Title: Responsible assessment of what research? Beware of epistemic diversity!
Description:
Schönbrodt et al.
(2022) and Gärtner et al.
(2022) aim to outline in the target articles why and how research assessment could be improved in psychological science in accordance with DORA, resulting in a focus on abandoning the impact factor as an indicator for research quality and aligning assessment with methodological rigor and open science practices.
However, I argue that their attempt is guided by a rather narrow statistical and quantitative understanding of knowledge production in psychological science.
Consequently, the authors neglect the epistemic diversity within psychological science, leading to the potential danger of committing epistemic injustice.

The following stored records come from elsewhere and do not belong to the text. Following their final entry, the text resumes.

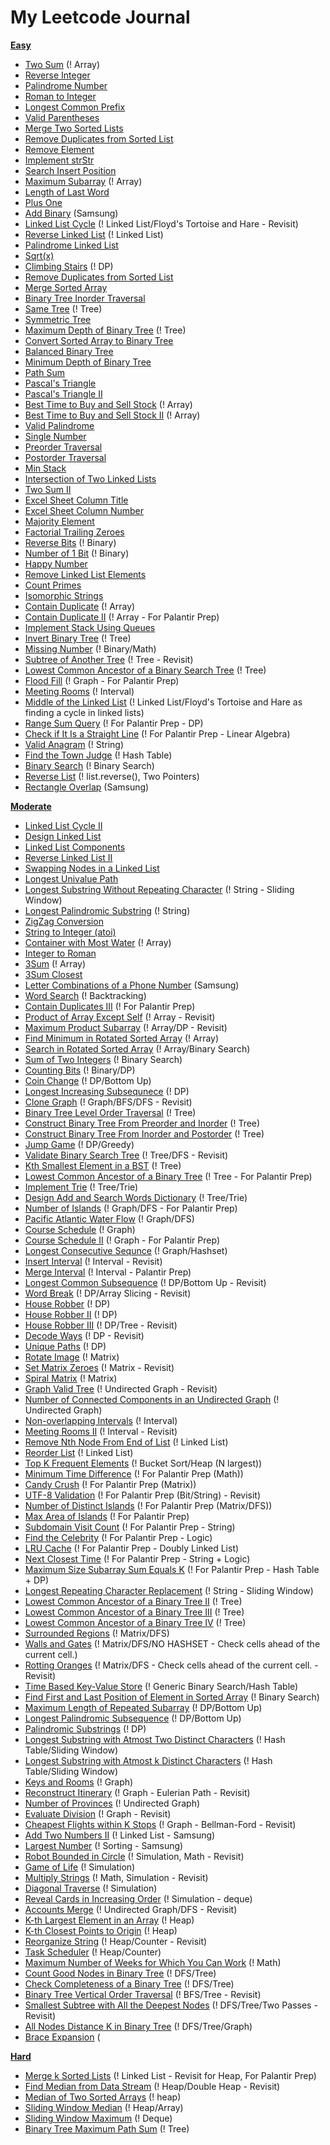 # My Leetcode Journal 

**[Easy](https://github.com/JinhoLee93/Leetcode_Problems/tree/main/easy)**
- [Two Sum](https://github.com/JinhoLee93/Leetcode_Problems/blob/main/easy/two_sum.py) (! Array)
- [Reverse Integer](https://github.com/JinhoLee93/Leetcode_Problems/blob/main/easy/reverse_integer.py)
- [Palindrome Number](https://github.com/JinhoLee93/Leetcode_Problems/blob/main/easy/palindrome_number.py)
- [Roman to Integer](https://github.com/JinhoLee93/Leetcode_Problems/blob/main/easy/roman_to_integer.py)
- [Longest Common Prefix](https://github.com/JinhoLee93/Leetcode_Problems/blob/main/easy/longest_common_prefix.py)
- [Valid Parentheses](https://github.com/JinhoLee93/Leetcode_Problems/blob/main/easy/valid_parentheses.py)
- [Merge Two Sorted Lists](https://github.com/JinhoLee93/Leetcode_Problems/blob/main/easy/merge_two_sorted_lists.py)
- [Remove Duplicates from Sorted List](https://github.com/JinhoLee93/Leetcode_Problems/tree/main/easy)
- [Remove Element](https://github.com/JinhoLee93/Leetcode_Problems/blob/main/easy/remove_element.py)
- [Implement strStr](https://github.com/JinhoLee93/Leetcode_Problems/blob/main/easy/implement_strStr.py)
- [Search Insert Position](https://github.com/JinhoLee93/Leetcode_Problems/blob/main/easy/search_insert.py)
- [Maximum Subarray](https://github.com/JinhoLee93/Leetcode_Problems/blob/main/easy/maximum_subarray.py) (! Array)
- [Length of Last Word](https://github.com/JinhoLee93/Leetcode_Problems/blob/main/easy/length_of_last_word.py)
- [Plus One](https://github.com/JinhoLee93/Leetcode_Problems/blob/main/easy/plus_one.py)
- [Add Binary](https://github.com/JinhoLee93/Leetcode_Problems/blob/main/easy/add_binary.py) (Samsung)
- [Linked List Cycle](https://github.com/JinhoLee93/Leetcode_Problems/blob/main/easy/linked_list_cycle.py) (! Linked List/Floyd's Tortoise and Hare - Revisit)
- [Reverse Linked List](https://github.com/JinhoLee93/Leetcode_Problems/blob/main/easy/reverse_list.py) (! Linked List)
- [Palindrome Linked List](https://github.com/JinhoLee93/Leetcode_Problems/blob/main/easy/is_palindrome.py)
- [Sqrt(x)](https://github.com/JinhoLee93/Leetcode_Problems/blob/main/easy/sqrt.py)
- [Climbing Stairs](https://github.com/JinhoLee93/Leetcode_Problems/blob/main/easy/climbing_stairs.py) (! DP)
- [Remove Duplicates from Sorted List](https://github.com/JinhoLee93/Leetcode_Problems/blob/main/easy/remove_duplicates_sorted_list.py)
- [Merge Sorted Array](https://github.com/JinhoLee93/Leetcode_Problems/blob/main/easy/merge_sorted_array.py)
- [Binary Tree Inorder Traversal](https://github.com/JinhoLee93/Leetcode_Problems/blob/main/easy/tree_inorder_traversal.py)
- [Same Tree](https://github.com/JinhoLee93/Leetcode_Problems/blob/main/easy/same_tree.py) (! Tree)
- [Symmetric Tree](https://github.com/JinhoLee93/Leetcode_Problems/blob/main/easy/symmetric_tree.py)
- [Maximum Depth of Binary Tree](https://github.com/JinhoLee93/Leetcode_Problems/blob/main/easy/tree_maximum_depth.py) (! Tree)
- [Convert Sorted Array to Binary Tree](https://github.com/JinhoLee93/Leetcode_Problems/blob/main/easy/sorted_array_to_BST.py)
- [Balanced Binary Tree](https://github.com/JinhoLee93/Leetcode_Problems/blob/main/easy/balanced_binary_tree.py) 
- [Minimum Depth of Binary Tree](https://github.com/JinhoLee93/Leetcode_Problems/blob/main/easy/min_depth_tree.py)
- [Path Sum](https://github.com/JinhoLee93/Leetcode_Problems/blob/main/easy/path_sum.py)
- [Pascal's Triangle](https://github.com/JinhoLee93/Leetcode_Problems/blob/main/easy/pascal's_triangle.py)
- [Pascal's Triangle II](https://github.com/JinhoLee93/Leetcode_Problems/blob/main/easy/pascal's_triangle_ii.py)
- [Best Time to Buy and Sell Stock](https://github.com/JinhoLee93/Leetcode_Problems/blob/main/easy/buy_sell_stock.py) (! Array)
- [Best Time to Buy and Sell Stock II](https://github.com/JinhoLee93/Leetcode_Problems/blob/main/easy/buy_sell_stock_ii.py) (! Array)
- [Valid Palindrome](https://github.com/JinhoLee93/Leetcode_Problems/blob/main/easy/valid_palindrome.py)
- [Single Number](https://github.com/JinhoLee93/Leetcode_Problems/blob/main/easy/single_number.py)
- [Preorder Traversal](https://github.com/JinhoLee93/Leetcode_Problems/blob/main/easy/preorder_traversal.py)
- [Postorder Traversal](https://github.com/JinhoLee93/Leetcode_Problems/blob/main/easy/preorder_traversal.py)
- [Min Stack](https://github.com/JinhoLee93/Leetcode_Problems/blob/main/easy/min_stack.py)
- [Intersection of Two Linked Lists](https://github.com/JinhoLee93/Leetcode_Problems/blob/main/easy/intersection_two_linked_lists.py)
- [Two Sum II](https://github.com/JinhoLee93/Leetcode_Problems/blob/main/easy/two_sum_ii.py)
- [Excel Sheet Column Title](https://github.com/JinhoLee93/Leetcode_Problems/blob/main/easy/excel_column.py)
- [Excel Sheet Column Number](https://github.com/JinhoLee93/Leetcode_Problems/blob/main/easy/excel_column_num.py)
- [Majority Element](https://github.com/JinhoLee93/Leetcode_Problems/blob/main/easy/majority_element.py)
- [Factorial Trailing Zeroes](https://github.com/JinhoLee93/Leetcode_Problems/blob/main/easy/factorial_trailing_zeroes.py) 
- [Reverse Bits](https://github.com/JinhoLee93/Leetcode_Problems/blob/main/easy/reverse_bits.py) (! Binary)
- [Number of 1 Bit](https://github.com/JinhoLee93/Leetcode_Problems/blob/main/easy/number_of_bits.py) (! Binary)
- [Happy Number](https://github.com/JinhoLee93/Leetcode_Problems/blob/main/easy/happy_number.py)
- [Remove Linked List Elements](https://github.com/JinhoLee93/Leetcode_Problems/blob/main/easy/remove_linked_list.py)
- [Count Primes](https://github.com/JinhoLee93/Leetcode_Problems/blob/main/easy/count_primes.py)
- [Isomorphic Strings](https://github.com/JinhoLee93/Leetcode_Problems/blob/main/easy/isomorphic_strings.py)
- [Contain Duplicate](https://github.com/JinhoLee93/Leetcode_Problems/blob/main/easy/contain_duplicate.py) (! Array)
- [Contain Duplicate II](https://github.com/JinhoLee93/Leetcode_Problems/blob/main/easy/contain_duplicate_ii.py) (! Array - For Palantir Prep)
- [Implement Stack Using Queues](https://github.com/JinhoLee93/Leetcode_Problems/tree/main/easy/stack_using_queues.py)
- [Invert Binary Tree](https://github.com/JinhoLee93/Leetcode_Problems/blob/main/easy/invert_binary_tree.py) (! Tree)
- [Missing Number](https://github.com/JinhoLee93/Leetcode_Problems/blob/main/easy/missing_number.py) (! Binary/Math)
- [Subtree of Another Tree](https://github.com/JinhoLee93/Leetcode_Problems/blob/main/easy/subtree_of_another_tree.py) (! Tree - Revisit)
- [Lowest Common Ancestor of a Binary Search Tree](https://github.com/JinhoLee93/Leetcode_Problems/blob/main/easy/lowest_common_ancestor.py) (! Tree)
- [Flood Fill](https://github.com/JinhoLee93/Leetcode_Problems/blob/main/easy/flood_fill.py) (! Graph - For Palantir Prep)
- [Meeting Rooms](https://github.com/JinhoLee93/Leetcode_Problems/blob/main/easy/meeting_rooms.py) (! Interval)
- [Middle of the Linked List](https://github.com/JinhoLee93/Leetcode_Problems/blob/main/easy/middle_of_the_linked_list.py) (! Linked List/Floyd's Tortoise and Hare as finding a cycle in linked lists) 
- [Range Sum Query](https://github.com/JinhoLee93/Leetcode_Problems/blob/main/easy/range_sum_query.py) (! For Palantir Prep - DP)
- [Check if It Is a Straight Line](https://github.com/JinhoLee93/Leetcode_Problems/blob/main/easy/check_if_straight_line.py) (! For Palantir Prep - Linear Algebra)
- [Valid Anagram](https://github.com/JinhoLee93/Leetcode_Problems/blob/main/easy/valid_anagram.py) (! String)
- [Find the Town Judge](https://github.com/JinhoLee93/Leetcode_Problems/blob/main/easy/find_the_town_judge.py) (! Hash Table)
- [Binary Search](https://github.com/JinhoLee93/Leetcode_Problems/blob/main/easy/binary_search.py) (! Binary Search)
- [Reverse List](https://github.com/JinhoLee93/Leetcode_Problems/blob/main/easy/reverse_string.py) (! list.reverse(), Two Pointers)
- [Rectangle Overlap](https://github.com/JinhoLee93/Leetcode_Problems/blob/main/easy/rectangle_overlap.py) (Samsung)

**[Moderate](https://github.com/JinhoLee93/Leetcode_Problems/tree/main/moderate)**
- [Linked List Cycle II](https://github.com/JinhoLee93/Leetcode_Problems/blob/main/moderate/linked_list_cycle_ii.py) 
- [Design Linked List](https://github.com/JinhoLee93/Leetcode_Problems/blob/main/moderate/design_linked_list.py)
- [Linked List Components](https://github.com/JinhoLee93/Leetcode_Problems/blob/main/moderate/linked_list_components.py)
- [Reverse Linked List II](https://github.com/JinhoLee93/Leetcode_Problems/blob/main/moderate/reverse_linked_list_ii.py)
- [Swapping Nodes in a Linked List](https://github.com/JinhoLee93/Leetcode_Problems/blob/main/moderate/swapping_nodes.py)
- [Longest Univalue Path](https://github.com/JinhoLee93/Leetcode_Problems/blob/main/moderate/longest_univalue_path.py)
- [Longest Substring Without Repeating Character](https://github.com/JinhoLee93/Leetcode_Problems/blob/main/moderate/longest_substring.py) (! String - Sliding Window)
- [Longest Palindromic Substring](https://github.com/JinhoLee93/Leetcode_Problems/blob/main/moderate/longest_palindrome.py) (! String)
- [ZigZag Conversion](https://github.com/JinhoLee93/Leetcode_Problems/blob/main/moderate/zigzag_conversion.py)
- [String to Integer (atoi)](https://github.com/JinhoLee93/Leetcode_Problems/blob/main/moderate/string_to_integer.py)
- [Container with Most Water](https://github.com/JinhoLee93/Leetcode_Problems/blob/main/moderate/container_most_water.py) (! Array)
- [Integer to Roman](https://github.com/JinhoLee93/Leetcode_Problems/blob/main/moderate/integer_to_roman.py)
- [3Sum](https://github.com/JinhoLee93/Leetcode_Problems/blob/main/moderate/3sum.py) (! Array)
- [3Sum Closest](https://github.com/JinhoLee93/Leetcode_Problems/blob/main/moderate/3sum_closest.py)
- [Letter Combinations of a Phone Number](https://github.com/JinhoLee93/Leetcode_Problems/blob/main/moderate/letter_combinations.py) (Samsung)
- [Word Search](https://github.com/JinhoLee93/Leetcode_Problems/blob/main/moderate/word_search.py) (! Backtracking)
- [Contain Duplicates III](https://github.com/JinhoLee93/Leetcode_Problems/blob/main/moderate/contain_duplicate_iii.py) (! For Palantir Prep)
- [Product of Array Except Self](https://github.com/JinhoLee93/Leetcode_Problems/blob/main/moderate/product_of_array.py) (! Array - Revisit)
- [Maximum Product Subarray](https://github.com/JinhoLee93/Leetcode_Problems/blob/main/moderate/maximum_prod.py) (! Array/DP - Revisit)
- [Find Minimum in Rotated Sorted Array](https://github.com/JinhoLee93/Leetcode_Problems/blob/main/moderate/min_rotated_array.py) (! Array)
- [Search in Rotated Sorted Array](https://github.com/JinhoLee93/Leetcode_Problems/blob/main/moderate/search_rotated_array.py) (! Array/Binary Search)
- [Sum of Two Integers](https://github.com/JinhoLee93/Leetcode_Problems/blob/main/moderate/sum_of_two_integers.py) (! Binary Search)
- [Counting Bits](https://github.com/JinhoLee93/Leetcode_Problems/blob/main/easy/counting_bits.py) (! Binary/DP)
- [Coin Change](https://github.com/JinhoLee93/Leetcode_Problems/blob/main/moderate/coin_change.py) (! DP/Bottom Up)
- [Longest Increasing Subsequnece](https://github.com/JinhoLee93/Leetcode_Problems/blob/main/moderate/longest_increasing_subsequence.py) (! DP)
- [Clone Graph](https://github.com/JinhoLee93/Leetcode_Problems/blob/main/moderate/clone_graph.py) (! Graph/BFS/DFS - Revisit)
- [Binary Tree Level Order Traversal](https://github.com/JinhoLee93/Leetcode_Problems/blob/main/moderate/binary_tree_level_order.py) (! Tree)
- [Construct Binary Tree From Preorder and Inorder](https://github.com/JinhoLee93/Leetcode_Problems/blob/main/moderate/construct_pre_in_order.py) (! Tree)
- [Construct Binary Tree From Inorder and Postorder](https://github.com/JinhoLee93/Leetcode_Problems/blob/main/moderate/tree_from_in_and_post.py) (! Tree)
- [Jump Game](https://github.com/JinhoLee93/Leetcode_Problems/blob/main/moderate/jump_game.py) (! DP/Greedy)
- [Validate Binary Search Tree](https://github.com/JinhoLee93/Leetcode_Problems/blob/main/moderate/validate_binary_search_tree.py) (! Tree/DFS - Revisit)
- [Kth Smallest Element in a BST](https://github.com/JinhoLee93/Leetcode_Problems/blob/main/moderate/kth_smallest_bst.py) (! Tree)
- [Lowest Common Ancestor of a Binary Tree](https://github.com/JinhoLee93/Leetcode_Problems/blob/main/moderate/lowest_common_ancestor_bt.py) (! Tree - For Palantir Prep)
- [Implement Trie](https://github.com/JinhoLee93/Leetcode_Problems/blob/main/moderate/implement_trie.py) (! Tree/Trie)
- [Design Add and Search Words Dictionary](https://github.com/JinhoLee93/Leetcode_Problems/blob/main/moderate/design_add_and_search.py) (! Tree/Trie) 
- [Number of Islands](https://github.com/JinhoLee93/Leetcode_Problems/blob/main/moderate/number_of_islands.py) (! Graph/DFS - For Palantir Prep)
- [Pacific Atlantic Water Flow](https://github.com/JinhoLee93/Leetcode_Problems/blob/main/moderate/pacific_atlantic_water_flow.py) (! Graph/DFS)
- [Course Schedule](https://github.com/JinhoLee93/Leetcode_Problems/blob/main/moderate/course_schedule.py) (! Graph)
- [Course Schedule II](https://github.com/JinhoLee93/Leetcode_Problems/blob/main/moderate/course_schedule_ii.py) (! Graph - For Palantir Prep)
- [Longest Consecutive Sequnce](https://github.com/JinhoLee93/Leetcode_Problems/blob/main/moderate/longest_consecutive_sequence.py) (! Graph/Hashset)
- [Insert Interval](https://github.com/JinhoLee93/Leetcode_Problems/blob/main/moderate/insert_interval.py) (! Interval - Revisit)
- [Merge Interval](https://github.com/JinhoLee93/Leetcode_Problems/blob/main/moderate/merge_interval.py) (! Interval - Palantir Prep)
- [Longest Common Subsequence](https://github.com/JinhoLee93/Leetcode_Problems/blob/main/moderate/longest_common_subsequence.py) (! DP/Bottom Up - Revisit)
- [Word Break](https://github.com/JinhoLee93/Leetcode_Problems/blob/main/moderate/word_break.py) (! DP/Array Slicing - Revisit)
- [House Robber](https://github.com/JinhoLee93/Leetcode_Problems/blob/main/moderate/house_robber.py) (! DP)
- [House Robber II](https://github.com/JinhoLee93/Leetcode_Problems/blob/main/moderate/house_robber_ii.py) (! DP)
- [House Robber III](https://github.com/JinhoLee93/Leetcode_Problems/blob/main/moderate/house_robber_iii.py) (! DP/Tree - Revisit)
- [Decode Ways](https://github.com/JinhoLee93/Leetcode_Problems/blob/main/moderate/decode_ways.py) (! DP - Revisit)
- [Unique Paths](https://github.com/JinhoLee93/Leetcode_Problems/blob/main/moderate/unique_paths.py) (! DP)
- [Rotate Image](https://github.com/JinhoLee93/Leetcode_Problems/blob/main/moderate/rotate_image.py) (! Matrix)
- [Set Matrix Zeroes](https://github.com/JinhoLee93/Leetcode_Problems/blob/main/moderate/set_matrix_zeroes.py) (! Matrix - Revisit) 
- [Spiral Matrix](https://github.com/JinhoLee93/Leetcode_Problems/tree/main/moderate) (! Matrix)
- [Graph Valid Tree](https://github.com/JinhoLee93/Leetcode_Problems/blob/main/moderate/graph_valid_tree.py) (! Undirected Graph - Revisit)
- [Number of Connected Components in an Undirected Graph](https://github.com/JinhoLee93/Leetcode_Problems/blob/main/moderate/number_of_connected_graph.py) (! Undirected Graph)
- [Non-overlapping Intervals](https://github.com/JinhoLee93/Leetcode_Problems/blob/main/moderate/erase_intervals.py) (! Interval)
- [Meeting Rooms II](https://github.com/JinhoLee93/Leetcode_Problems/blob/main/moderate/meeting_rooms_ii.py) (! Interval - Revisit)
- [Remove Nth Node From End of List](https://github.com/JinhoLee93/Leetcode_Problems/blob/main/moderate/remove_nth_linked_list.py) (! Linked List)
- [Reorder List](https://github.com/JinhoLee93/Leetcode_Problems/blob/main/moderate/reorder_list.py) (! Linked List)
- [Top K Frequent Elements](https://github.com/JinhoLee93/Leetcode_Problems/blob/main/moderate/top_k_frequent_elements.py) (! Bucket Sort/Heap (N largest))
- [Minimum Time Difference](https://github.com/JinhoLee93/Leetcode_Problems/blob/main/moderate/minimum_time_difference.py) (! For Palantir Prep (Math))
- [Candy Crush](https://github.com/JinhoLee93/Leetcode_Problems/blob/main/moderate/candy_crush.py) (! For Palantir Prep (Matrix))
- [UTF-8 Validation](https://github.com/JinhoLee93/Leetcode_Problems/blob/main/moderate/utf-8_validation.py) (! For Palantir Prep (Bit/String) - Revisit)
- [Number of Distinct Islands](https://github.com/JinhoLee93/Leetcode_Problems/blob/main/moderate/number_of_distinct_islands.py) (! For Palantir Prep (Matrix/DFS))
- [Max Area of Islands](https://github.com/JinhoLee93/Leetcode_Problems/blob/main/moderate/max_area_of_island.py) (! For Palantir Prep)
- [Subdomain Visit Count](https://github.com/JinhoLee93/Leetcode_Problems/blob/main/moderate/subdomain_visit_count.py) (! For Palantir Prep - String) 
- [Find the Celebrity](https://github.com/JinhoLee93/Leetcode_Problems/blob/main/moderate/find_the_celebrity.py) (! For Palantir Prep - Logic)
- [LRU Cache](https://github.com/JinhoLee93/Leetcode_Problems/blob/main/moderate/lru_cache.py) (! For Palantir Prep - Doubly Linked List)
- [Next Closest Time](https://github.com/JinhoLee93/Leetcode_Problems/blob/main/moderate/next_closest_time.py) (! For Palantir Prep - String + Logic)
- [Maximum Size Subarray Sum Equals K](https://github.com/JinhoLee93/Leetcode_Problems/blob/main/moderate/sub_equals_k.py) (! For Palantir Prep - Hash Table + DP)
- [Longest Repeating Character Replacement](https://github.com/JinhoLee93/Leetcode_Problems/blob/main/moderate/longest_repeating_character_replacement.py) (! String - Sliding Window)
- [Lowest Common Ancestor of a Binary Tree II](https://github.com/JinhoLee93/Leetcode_Problems/blob/main/moderate/lowest_common_ancestor_ii.py) (! Tree)
- [Lowest Common Ancestor of a Binary Tree III](https://github.com/JinhoLee93/Leetcode_Problems/blob/main/moderate/lowest_common_ancestor_iii.py) (! Tree)
- [Lowest Common Ancestor of a Binary Tree IV](https://github.com/JinhoLee93/Leetcode_Problems/blob/main/moderate/lowest_common_ancestor_iv.py) (! Tree)
- [Surrounded Regions](https://github.com/JinhoLee93/Leetcode_Problems/blob/main/moderate/surrounded_regions.py) (! Matrix/DFS)
- [Walls and Gates](https://github.com/JinhoLee93/Leetcode_Problems/blob/main/moderate/walls_and_gates.py) (! Matrix/DFS/NO HASHSET - Check cells ahead of the current cell.)
- [Rotting Oranges](https://github.com/JinhoLee93/Leetcode_Problems/blob/main/moderate/rotting_oranges.py) (! Matrix/DFS - Check cells ahead of the current cell. - Revisit)
- [Time Based Key-Value Store](https://github.com/JinhoLee93/Leetcode_Problems/blob/main/moderate/time_based_key_value_store.py) (! Generic Binary Search/Hash Table)  
- [Find First and Last Position of Element in Sorted Array](https://github.com/JinhoLee93/Leetcode_Problems/blob/main/moderate/find_first_and_last.py) (! Binary Search)
- [Maximum Length of Repeated Subarray](https://github.com/JinhoLee93/Leetcode_Problems/blob/main/moderate/maximum_length_of_repeated_subarray.py) (! DP/Bottom Up)
- [Longest Palindromic Subsequence](https://github.com/JinhoLee93/Leetcode_Problems/blob/main/moderate/palindromic_subsequences.py) (! DP/Bottom Up)
- [Palindromic Substrings](https://github.com/JinhoLee93/Leetcode_Problems/blob/main/moderate/palindromic_substrings.py) (! DP)
- [Longest Substring with Atmost Two Distinct Characters](https://github.com/JinhoLee93/Leetcode_Problems/blob/main/moderate/atmost_two_distinct.py) (! Hash Table/Sliding Window)
- [Longest Substring with Atmost k Distinct Characters](https://github.com/JinhoLee93/Leetcode_Problems/blob/main/moderate/longest_atmost_k.py) (! Hash Table/Sliding Window)
- [Keys and Rooms](https://github.com/JinhoLee93/Leetcode_Problems/blob/main/moderate/keys_and_rooms.py) (! Graph)
- [Reconstruct Itinerary](https://github.com/JinhoLee93/Leetcode_Problems/blob/main/moderate/reconstruct_itinerary.py) (! Graph - Eulerian Path - Revisit)
- [Number of Provinces](https://leetcode.com/problems/number-of-provinces/submissions/) (! Undirected Graph)
- [Evaluate Division](https://github.com/JinhoLee93/Leetcode_Problems/blob/main/moderate/evaluate_division.py) (! Graph - Revisit)
- [Cheapest Flights within K Stops](https://github.com/JinhoLee93/Leetcode_Problems/blob/main/moderate/cheapest_flights_k_stops.py) (! Graph - Bellman-Ford - Revisit)
- [Add Two Numbers II](https://github.com/JinhoLee93/Leetcode_Problems/blob/main/moderate/add_two_numbers.py) (! Linked List - Samsung)
- [Largest Number](https://github.com/JinhoLee93/Leetcode_Problems/blob/main/moderate/largest_number.py) (! Sorting - Samsung)
- [Robot Bounded in Circle](https://github.com/JinhoLee93/Leetcode_Problems/blob/main/moderate/robot_bounded.py) (! Simulation, Math - Revisit)
- [Game of Life](https://github.com/JinhoLee93/Leetcode_Problems/blob/main/moderate/game_of_life.py) (! Simulation)
- [Multiply Strings](https://github.com/JinhoLee93/Leetcode_Problems/blob/main/moderate/multiply_string.py) (! Math, Simulation - Revisit)
- [Diagonal Traverse](https://github.com/JinhoLee93/Leetcode_Problems/blob/main/moderate/diagonal_traverse.py) (! Simulation)
- [Reveal Cards in Increasing Order](https://github.com/JinhoLee93/Leetcode_Problems/blob/main/moderate/reveal_cards_in.py) (! Simulation - deque)
- [Accounts Merge](https://github.com/JinhoLee93/Leetcode_Problems/blob/main/moderate/accounts_merge.py) (! Undirected Graph/DFS - Revisit)
- [K-th Largest Element in an Array](https://github.com/JinhoLee93/Leetcode_Problems/blob/main/moderate/kth_largest_element.py) (! Heap)
- [K-th Closest Points to Origin](https://github.com/JinhoLee93/Leetcode_Problems/blob/main/moderate/k_closest_points.py) (! Heap)
- [Reorganize String](https://github.com/JinhoLee93/Leetcode_Problems/blob/main/moderate/reorganizing_string.py) (! Heap/Counter - Revisit)
- [Task Scheduler](https://github.com/JinhoLee93/Leetcode_Problems/blob/main/moderate/task_scheduler.py) (! Heap/Counter)
- [Maximum Number of Weeks for Which You Can Work](https://github.com/JinhoLee93/Leetcode_Problems/blob/main/moderate/maximum_num_work.py) (! Math)
- [Count Good Nodes in Binary Tree](https://github.com/JinhoLee93/Leetcode_Problems/blob/main/moderate/count_good_nodes.py) (! DFS/Tree)
- [Check Completeness of a Binary Tree](https://github.com/JinhoLee93/Leetcode_Problems/blob/main/moderate/check_completeness.py) (! DFS/Tree)
- [Binary Tree Vertical Order Traversal](https://github.com/JinhoLee93/Leetcode_Problems/blob/main/moderate/vertical_order_traversal.py) (! BFS/Tree - Revisit)
- [Smallest Subtree with All the Deepest Nodes](https://github.com/JinhoLee93/Leetcode_Problems/blob/main/moderate/smallest_subtree.py) (! DFS/Tree/Two Passes - Revisit)
- [All Nodes Distance K in Binary Tree](https://github.com/JinhoLee93/Leetcode_Problems/blob/main/moderate/nodes_distance_k.py) (! DFS/Tree/Graph)
- [Brace Expansion](https://github.com/JinhoLee93/Leetcode_Problems/blob/main/moderate/brace_expansion.py) (
 
**[Hard](https://github.com/JinhoLee93/Leetcode_Problems/tree/main/hard)**
- [Merge k Sorted Lists](https://github.com/JinhoLee93/Leetcode_Problems/blob/main/hard/merge_k_sorted_lists.py) (! Linked List - Revisit for Heap, For Palantir Prep)
- [Find Median from Data Stream](https://github.com/JinhoLee93/Leetcode_Problems/blob/main/hard/find_median_from_data.py) (! Heap/Double Heap - Revisit)
- [Median of Two Sorted Arrays](https://github.com/JinhoLee93/Leetcode_Problems/blob/main/hard/median_of_two_sorted_arrays.py) (! heap)
- [Sliding Window Median](https://github.com/JinhoLee93/Leetcode_Problems/blob/main/hard/sliding_window_median.py) (! Heap/Array)
- [Sliding Window Maximum](https://github.com/JinhoLee93/Leetcode_Problems/blob/main/hard/sliding_window_maximum.py) (! Deque)
- [Binary Tree Maximum Path Sum]() (! Tree)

Hence, the criteria they introduce for research assessment might be appropriate for some approaches to knowledge production; it could, however, neglect or systematically disadvantage others.
Furthermore, I claim that the authors lack some epistemic (intellectual) humility about their proposal.
Further information is required regarding when and for which approaches their proposal is appropriate and, maybe even more importantly, when and where it is not.
Similarly, a lot of the proposed improvements of the reform movement, like the one introduced in the target articles, are probably nothing more than trial and error due to a lack of investigation of their epistemic usefulness and understanding of underlying mechanisms and theories.
Finally, I argue that with more awareness about epistemic diversity in psychological science in combination with more epistemic (intellectual) humility, the danger of epistemic injustice could be attenuated.